Jay Manufacturing, Inc., began operations five years ago producing probos, a new medical instrument it hoped to sell to doctors and hospitals. The demand for probos far exceeded initial expectations, and the company was unable to produce enough probos to meet demand. The company was manufacturing this product using self-constructed equipment at the start of operations. To meet demand, it needed more efficient equipment. The company decided to design and self-construct this new, more efficient equipment. A section of the plant was devoted to development of the new equipment and a special staff was hired. Within six months, a machine was developed at a cost of $170,000 that successfully increased production and reduced labor costs substantially. Sparked by the success of this new machine, the company built three more machines of the same type at a cost of $80,000 each.

a. In addition to satisfying a need that outsiders could not meet within the desired time, why might a company self-construct fixed assets for its own use?

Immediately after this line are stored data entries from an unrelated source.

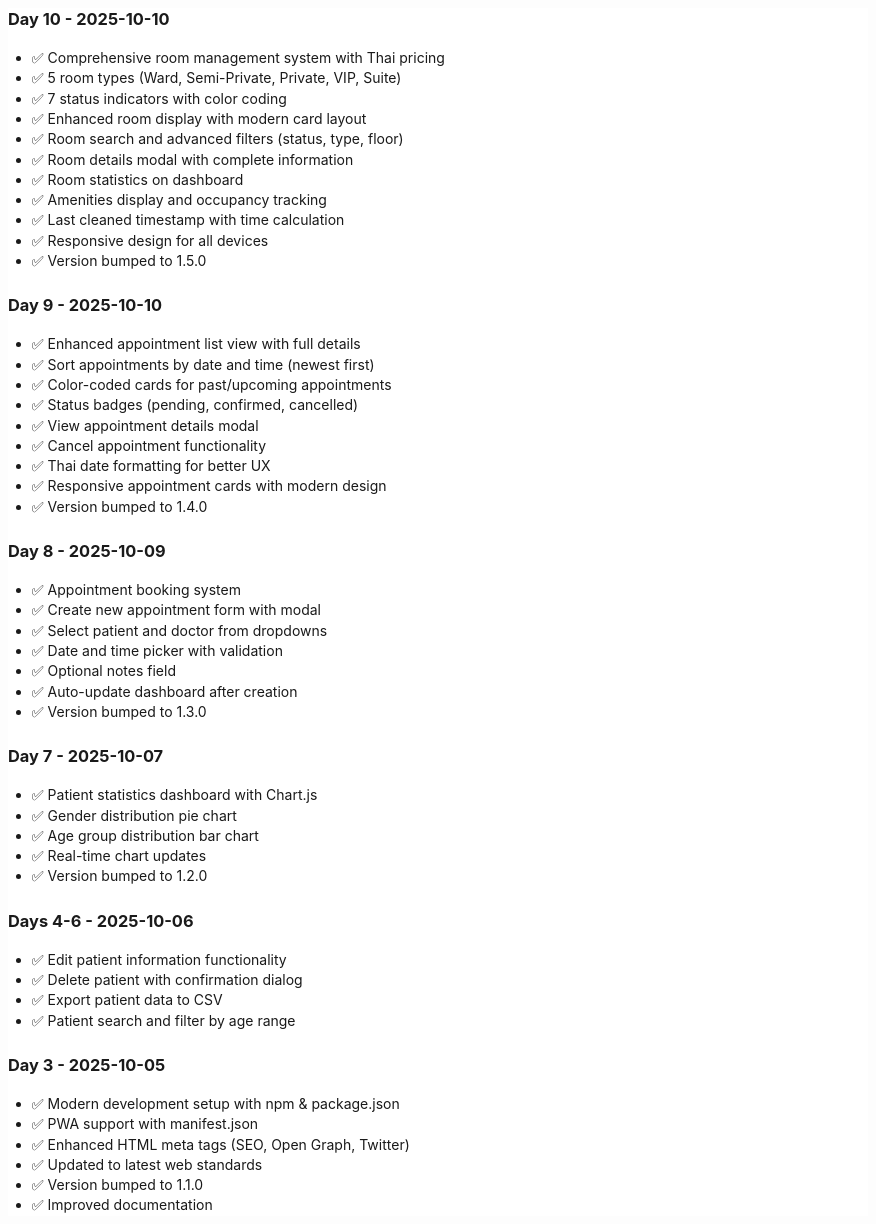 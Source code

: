 ### Day 10 - 2025-10-10
- ✅ Comprehensive room management system with Thai pricing
- ✅ 5 room types (Ward, Semi-Private, Private, VIP, Suite)
- ✅ 7 status indicators with color coding
- ✅ Enhanced room display with modern card layout
- ✅ Room search and advanced filters (status, type, floor)
- ✅ Room details modal with complete information
- ✅ Room statistics on dashboard
- ✅ Amenities display and occupancy tracking
- ✅ Last cleaned timestamp with time calculation
- ✅ Responsive design for all devices
- ✅ Version bumped to 1.5.0

### Day 9 - 2025-10-10
- ✅ Enhanced appointment list view with full details
- ✅ Sort appointments by date and time (newest first)
- ✅ Color-coded cards for past/upcoming appointments
- ✅ Status badges (pending, confirmed, cancelled)
- ✅ View appointment details modal
- ✅ Cancel appointment functionality
- ✅ Thai date formatting for better UX
- ✅ Responsive appointment cards with modern design
- ✅ Version bumped to 1.4.0

### Day 8 - 2025-10-09
- ✅ Appointment booking system
- ✅ Create new appointment form with modal
- ✅ Select patient and doctor from dropdowns
- ✅ Date and time picker with validation
- ✅ Optional notes field
- ✅ Auto-update dashboard after creation
- ✅ Version bumped to 1.3.0

### Day 7 - 2025-10-07
- ✅ Patient statistics dashboard with Chart.js
- ✅ Gender distribution pie chart
- ✅ Age group distribution bar chart
- ✅ Real-time chart updates
- ✅ Version bumped to 1.2.0

### Days 4-6 - 2025-10-06
- ✅ Edit patient information functionality
- ✅ Delete patient with confirmation dialog
- ✅ Export patient data to CSV
- ✅ Patient search and filter by age range

### Day 3 - 2025-10-05
- ✅ Modern development setup with npm & package.json
- ✅ PWA support with manifest.json
- ✅ Enhanced HTML meta tags (SEO, Open Graph, Twitter)
- ✅ Updated to latest web standards
- ✅ Version bumped to 1.1.0
- ✅ Improved documentation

b. Generally, what costs should a company capitalize for a self-constructed fixed asset?
c. Discuss the propriety of including in the capitalized cost of self-constructed assets:
(1) The increase in overhead caused by the self-construction of fixed assets.
(2) A proportionate share of overhead on the same basis as that applied to goods manufactured for sale.
d. Discuss the accounting treatment for the $90,000 amount ($170,000 – $80,000) by which the cost of the first machine exceeded the cost of subsequent machines.